● GIVEN RECORDS:
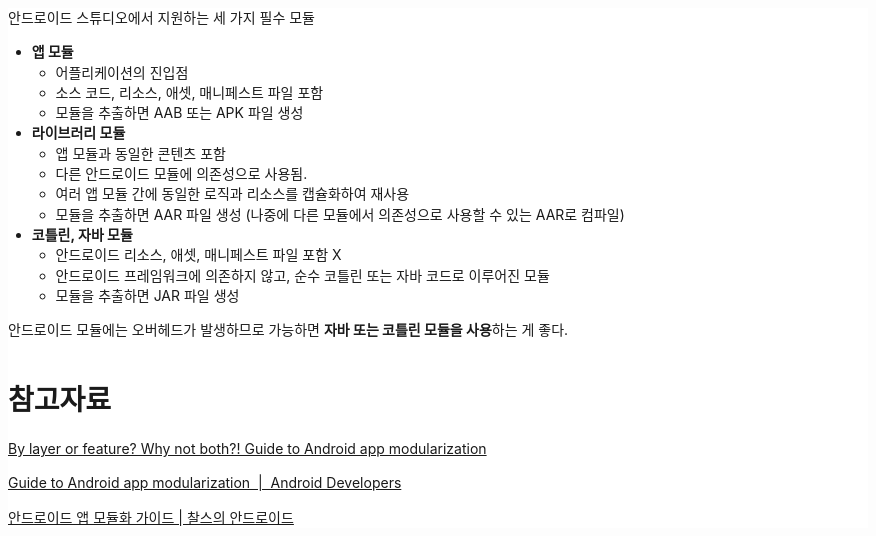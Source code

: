 안드로이드 스튜디오에서 지원하는 세 가지 필수 모듈 

- **앱 모듈**
    - 어플리케이션의 진입점
    - 소스 코드, 리소스, 애셋, 매니페스트 파일 포함
    - 모듈을 추출하면 AAB 또는 APK 파일 생성 
- **라이브러리 모듈**
    - 앱 모듈과 동일한 콘텐츠 포함
    - 다른 안드로이드 모듈에 의존성으로 사용됨.
    - 여러 앱 모듈 간에 동일한 로직과 리소스를 캡슐화하여 재사용 
    - 모듈을 추출하면 AAR 파일 생성 (나중에 다른 모듈에서 의존성으로 사용할 수 있는 AAR로 컴파일) 
- **코틀린, 자바 모듈**
    - 안드로이드 리소스, 애셋, 매니페스트 파일 포함 X
    - 안드로이드 프레임워크에 의존하지 않고, 순수 코틀린 또는 자바 코드로 이루어진 모듈
    - 모듈을 추출하면 JAR 파일 생성 

안드로이드 모듈에는 오버헤드가 발생하므로 가능하면 **자바 또는 코틀린 모듈을 사용**하는 게 좋다. 

# 참고자료

[By layer or feature? Why not both?! Guide to Android app modularization](https://youtu.be/16SwTvzDO0A?feature=shared)

[Guide to Android app modularization  |  Android Developers](https://developer.android.com/topic/modularization)

[안드로이드 앱 모듈화 가이드 | 찰스의 안드로이드](https://www.charlezz.com/?p=46545)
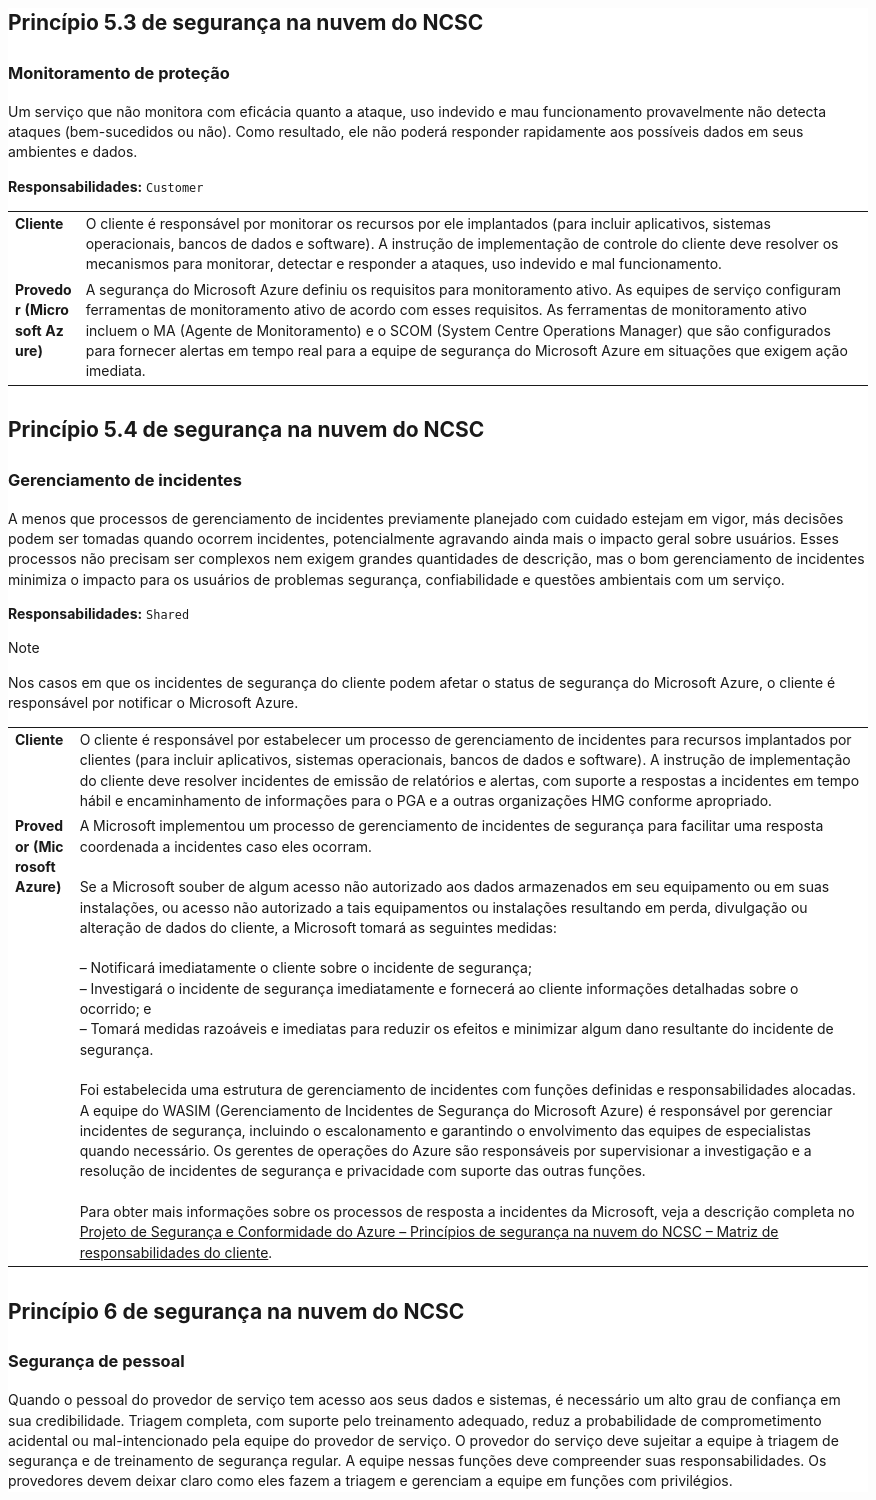 
 ## <a name="ncsc-cloud-security-principle-53"></a>Princípio 5.3 de segurança na nuvem do NCSC
### <a name="protective-monitoring"></a>Monitoramento de proteção
Um serviço que não monitora com eficácia quanto a ataque, uso indevido e mau funcionamento provavelmente não detecta ataques (bem-sucedidos ou não). Como resultado, ele não poderá responder rapidamente aos possíveis dados em seus ambientes e dados.


**Responsabilidades:** `Customer`


|||
|---|---|
| **Cliente** | O cliente é responsável por monitorar os recursos por ele implantados (para incluir aplicativos, sistemas operacionais, bancos de dados e software). A instrução de implementação de controle do cliente deve resolver os mecanismos para monitorar, detectar e responder a ataques, uso indevido e mal funcionamento. |
| **Provedor&nbsp;(Microsoft&nbsp;Azure)** | A segurança do Microsoft Azure definiu os requisitos para monitoramento ativo. As equipes de serviço configuram ferramentas de monitoramento ativo de acordo com esses requisitos. As ferramentas de monitoramento ativo incluem o MA (Agente de Monitoramento) e o SCOM (System Centre Operations Manager) que são configurados para fornecer alertas em tempo real para a equipe de segurança do Microsoft Azure em situações que exigem ação imediata. |


 ## <a name="ncsc-cloud-security-principle-54"></a>Princípio 5.4 de segurança na nuvem do NCSC
### <a name="incident-management"></a>Gerenciamento de incidentes
A menos que processos de gerenciamento de incidentes previamente planejado com cuidado estejam em vigor, más decisões podem ser tomadas quando ocorrem incidentes, potencialmente agravando ainda mais o impacto geral sobre usuários.
Esses processos não precisam ser complexos nem exigem grandes quantidades de descrição, mas o bom gerenciamento de incidentes minimiza o impacto para os usuários de problemas segurança, confiabilidade e questões ambientais com um serviço.


**Responsabilidades:** `Shared`

> [!NOTE]
> Nos casos em que os incidentes de segurança do cliente podem afetar o status de segurança do Microsoft Azure, o cliente é responsável por notificar o Microsoft Azure.

|||
|---|---|
| **Cliente** | O cliente é responsável por estabelecer um processo de gerenciamento de incidentes para recursos implantados por clientes (para incluir aplicativos, sistemas operacionais, bancos de dados e software). A instrução de implementação do cliente deve resolver incidentes de emissão de relatórios e alertas, com suporte a respostas a incidentes em tempo hábil e encaminhamento de informações para o PGA e a outras organizações HMG conforme apropriado. |
| **Provedor&nbsp;(Microsoft&nbsp;Azure)** | A Microsoft implementou um processo de gerenciamento de incidentes de segurança para facilitar uma resposta coordenada a incidentes caso eles ocorram. <br /> <br /> Se a Microsoft souber de algum acesso não autorizado aos dados armazenados em seu equipamento ou em suas instalações, ou acesso não autorizado a tais equipamentos ou instalações resultando em perda, divulgação ou alteração de dados do cliente, a Microsoft tomará as seguintes medidas: <br /> <br />   – Notificará imediatamente o cliente sobre o incidente de segurança; <br /> – Investigará o incidente de segurança imediatamente e fornecerá ao cliente informações detalhadas sobre o ocorrido; e <br /> – Tomará medidas razoáveis e imediatas para reduzir os efeitos e minimizar algum dano resultante do incidente de segurança.  <br />  <br /> Foi estabelecida uma estrutura de gerenciamento de incidentes com funções definidas e responsabilidades alocadas. A equipe do WASIM (Gerenciamento de Incidentes de Segurança do Microsoft Azure) é responsável por gerenciar incidentes de segurança, incluindo o escalonamento e garantindo o envolvimento das equipes de especialistas quando necessário. Os gerentes de operações do Azure são responsáveis por supervisionar a investigação e a resolução de incidentes de segurança e privacidade com suporte das outras funções. <br /> <br /> Para obter mais informações sobre os processos de resposta a incidentes da Microsoft, veja a descrição completa no [Projeto de Segurança e Conformidade do Azure – Princípios de segurança na nuvem do NCSC – Matriz de responsabilidades do cliente](https://aka.ms/blueprintuk-gcrm). |


 ## <a name="ncsc-cloud-security-principle-6"></a>Princípio 6 de segurança na nuvem do NCSC
### <a name="personnel-security"></a>Segurança de pessoal
Quando o pessoal do provedor de serviço tem acesso aos seus dados e sistemas, é necessário um alto grau de confiança em sua credibilidade. Triagem completa, com suporte pelo treinamento adequado, reduz a probabilidade de comprometimento acidental ou mal-intencionado pela equipe do provedor de serviço.
O provedor do serviço deve sujeitar a equipe à triagem de segurança e de treinamento de segurança regular. A equipe nessas funções deve compreender suas responsabilidades. Os provedores devem deixar claro como eles fazem a triagem e gerenciam a equipe em funções com privilégios.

● DIRECTIONS: From the records above, transcribe without alteration every line from the one with "- 어플리케이션의 진입점" to the one with "안드로이드 모듈에는 오버헤드가", inclusive.

● ANSWER BELOW:
    - 어플리케이션의 진입점
    - 소스 코드, 리소스, 애셋, 매니페스트 파일 포함
    - 모듈을 추출하면 AAB 또는 APK 파일 생성 
- **라이브러리 모듈**
    - 앱 모듈과 동일한 콘텐츠 포함
    - 다른 안드로이드 모듈에 의존성으로 사용됨.
    - 여러 앱 모듈 간에 동일한 로직과 리소스를 캡슐화하여 재사용 
    - 모듈을 추출하면 AAR 파일 생성 (나중에 다른 모듈에서 의존성으로 사용할 수 있는 AAR로 컴파일) 
- **코틀린, 자바 모듈**
    - 안드로이드 리소스, 애셋, 매니페스트 파일 포함 X
    - 안드로이드 프레임워크에 의존하지 않고, 순수 코틀린 또는 자바 코드로 이루어진 모듈
    - 모듈을 추출하면 JAR 파일 생성 

안드로이드 모듈에는 오버헤드가 발생하므로 가능하면 **자바 또는 코틀린 모듈을 사용**하는 게 좋다. 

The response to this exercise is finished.